*What is being asked*: Scan the material below for the word "rates", then copy every line in which it appears.

*Supplied records*:
-=-=-

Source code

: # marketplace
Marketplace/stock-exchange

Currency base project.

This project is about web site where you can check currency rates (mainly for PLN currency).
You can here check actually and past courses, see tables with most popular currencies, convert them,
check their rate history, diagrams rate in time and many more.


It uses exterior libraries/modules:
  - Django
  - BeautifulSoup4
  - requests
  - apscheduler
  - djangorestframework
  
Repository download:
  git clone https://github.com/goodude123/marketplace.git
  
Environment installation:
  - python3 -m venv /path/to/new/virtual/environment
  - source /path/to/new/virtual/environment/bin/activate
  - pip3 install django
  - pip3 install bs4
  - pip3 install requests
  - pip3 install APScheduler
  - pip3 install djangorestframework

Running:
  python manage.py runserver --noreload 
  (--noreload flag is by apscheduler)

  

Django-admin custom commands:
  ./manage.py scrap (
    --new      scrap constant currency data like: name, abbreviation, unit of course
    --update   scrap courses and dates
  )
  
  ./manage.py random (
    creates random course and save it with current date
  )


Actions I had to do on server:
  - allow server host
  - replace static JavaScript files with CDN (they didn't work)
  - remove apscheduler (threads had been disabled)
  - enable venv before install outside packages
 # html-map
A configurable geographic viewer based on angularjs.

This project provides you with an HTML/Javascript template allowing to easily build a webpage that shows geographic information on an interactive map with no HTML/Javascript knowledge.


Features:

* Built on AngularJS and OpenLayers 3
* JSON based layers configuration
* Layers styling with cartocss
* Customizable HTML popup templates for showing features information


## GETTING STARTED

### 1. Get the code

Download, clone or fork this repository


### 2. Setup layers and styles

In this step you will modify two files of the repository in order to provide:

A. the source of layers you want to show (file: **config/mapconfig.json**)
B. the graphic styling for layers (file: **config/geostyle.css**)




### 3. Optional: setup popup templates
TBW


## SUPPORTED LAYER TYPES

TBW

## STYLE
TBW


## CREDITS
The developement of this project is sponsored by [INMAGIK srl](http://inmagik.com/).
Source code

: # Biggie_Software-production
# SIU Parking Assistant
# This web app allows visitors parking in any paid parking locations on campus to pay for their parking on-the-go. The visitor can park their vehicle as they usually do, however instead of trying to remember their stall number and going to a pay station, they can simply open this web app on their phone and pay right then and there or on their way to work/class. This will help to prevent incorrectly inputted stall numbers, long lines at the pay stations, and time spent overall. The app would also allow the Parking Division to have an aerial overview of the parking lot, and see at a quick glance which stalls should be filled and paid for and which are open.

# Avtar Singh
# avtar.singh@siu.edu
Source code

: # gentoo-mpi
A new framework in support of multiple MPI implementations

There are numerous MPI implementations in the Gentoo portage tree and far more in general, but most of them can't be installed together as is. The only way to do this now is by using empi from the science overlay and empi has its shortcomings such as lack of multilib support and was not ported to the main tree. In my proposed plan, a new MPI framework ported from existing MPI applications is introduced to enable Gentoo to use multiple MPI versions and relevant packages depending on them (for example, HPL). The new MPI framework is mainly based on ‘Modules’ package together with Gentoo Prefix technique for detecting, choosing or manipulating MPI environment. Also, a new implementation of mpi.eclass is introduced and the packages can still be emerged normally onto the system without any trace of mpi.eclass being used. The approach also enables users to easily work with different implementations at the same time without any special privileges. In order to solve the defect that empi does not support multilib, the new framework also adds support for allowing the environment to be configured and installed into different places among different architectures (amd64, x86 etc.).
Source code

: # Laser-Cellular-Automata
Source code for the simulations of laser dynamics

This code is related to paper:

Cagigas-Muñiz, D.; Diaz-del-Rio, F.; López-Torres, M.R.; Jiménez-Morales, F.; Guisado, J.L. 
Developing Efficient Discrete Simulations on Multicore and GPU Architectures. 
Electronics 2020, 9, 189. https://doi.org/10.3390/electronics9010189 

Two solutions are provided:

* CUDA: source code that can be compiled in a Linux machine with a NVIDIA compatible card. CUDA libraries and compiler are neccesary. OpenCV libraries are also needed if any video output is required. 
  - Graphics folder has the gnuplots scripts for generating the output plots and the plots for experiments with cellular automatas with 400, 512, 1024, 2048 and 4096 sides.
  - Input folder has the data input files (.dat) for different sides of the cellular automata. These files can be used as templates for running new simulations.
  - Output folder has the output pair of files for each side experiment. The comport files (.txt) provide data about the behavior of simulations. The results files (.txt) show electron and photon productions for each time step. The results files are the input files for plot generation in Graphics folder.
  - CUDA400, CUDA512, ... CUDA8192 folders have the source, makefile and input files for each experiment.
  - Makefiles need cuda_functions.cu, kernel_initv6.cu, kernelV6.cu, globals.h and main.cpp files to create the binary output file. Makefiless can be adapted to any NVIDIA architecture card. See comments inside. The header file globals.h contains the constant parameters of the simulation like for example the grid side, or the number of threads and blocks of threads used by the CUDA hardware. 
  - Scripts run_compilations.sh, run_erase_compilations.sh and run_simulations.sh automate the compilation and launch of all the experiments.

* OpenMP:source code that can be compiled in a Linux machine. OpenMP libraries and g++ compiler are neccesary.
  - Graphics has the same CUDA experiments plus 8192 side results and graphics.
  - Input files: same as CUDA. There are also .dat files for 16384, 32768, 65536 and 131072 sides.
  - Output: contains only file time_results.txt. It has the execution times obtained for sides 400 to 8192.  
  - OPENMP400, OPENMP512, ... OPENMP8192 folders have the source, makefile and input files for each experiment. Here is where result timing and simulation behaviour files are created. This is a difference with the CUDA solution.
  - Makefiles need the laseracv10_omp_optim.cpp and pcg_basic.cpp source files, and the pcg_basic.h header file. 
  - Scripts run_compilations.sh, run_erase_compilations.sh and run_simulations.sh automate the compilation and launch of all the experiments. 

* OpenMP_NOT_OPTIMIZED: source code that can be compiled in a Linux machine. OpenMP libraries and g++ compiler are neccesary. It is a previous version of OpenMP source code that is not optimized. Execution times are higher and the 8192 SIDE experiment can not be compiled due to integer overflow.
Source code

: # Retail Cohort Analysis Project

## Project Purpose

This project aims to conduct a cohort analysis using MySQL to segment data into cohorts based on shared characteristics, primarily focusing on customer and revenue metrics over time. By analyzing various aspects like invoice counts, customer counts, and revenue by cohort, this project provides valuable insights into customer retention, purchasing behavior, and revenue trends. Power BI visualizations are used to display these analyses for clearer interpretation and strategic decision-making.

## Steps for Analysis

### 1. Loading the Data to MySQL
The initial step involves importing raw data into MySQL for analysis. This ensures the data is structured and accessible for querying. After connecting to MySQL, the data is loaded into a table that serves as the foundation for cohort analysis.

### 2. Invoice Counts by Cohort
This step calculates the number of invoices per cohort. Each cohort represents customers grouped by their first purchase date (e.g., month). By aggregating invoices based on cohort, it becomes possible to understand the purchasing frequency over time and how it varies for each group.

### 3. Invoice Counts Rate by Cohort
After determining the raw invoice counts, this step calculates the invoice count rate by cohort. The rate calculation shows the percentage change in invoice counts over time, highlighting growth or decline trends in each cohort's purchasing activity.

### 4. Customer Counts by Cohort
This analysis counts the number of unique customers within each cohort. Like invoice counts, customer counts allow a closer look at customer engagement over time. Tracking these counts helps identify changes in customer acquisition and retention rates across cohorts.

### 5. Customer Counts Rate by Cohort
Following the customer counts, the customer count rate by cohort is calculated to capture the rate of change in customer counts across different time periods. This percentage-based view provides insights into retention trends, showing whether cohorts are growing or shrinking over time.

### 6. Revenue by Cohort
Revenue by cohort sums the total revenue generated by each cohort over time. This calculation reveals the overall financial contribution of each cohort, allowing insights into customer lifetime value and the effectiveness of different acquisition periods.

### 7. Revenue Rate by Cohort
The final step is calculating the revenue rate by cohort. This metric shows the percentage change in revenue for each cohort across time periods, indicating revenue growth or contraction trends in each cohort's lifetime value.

-=-=-

*Task solution*:
This project is about web site where you can check currency rates (mainly for PLN currency).
This analysis counts the number of unique customers within each cohort. Like invoice counts, customer counts allow a closer look at customer engagement over time. Tracking these counts helps identify changes in customer acquisition and retention rates across cohorts.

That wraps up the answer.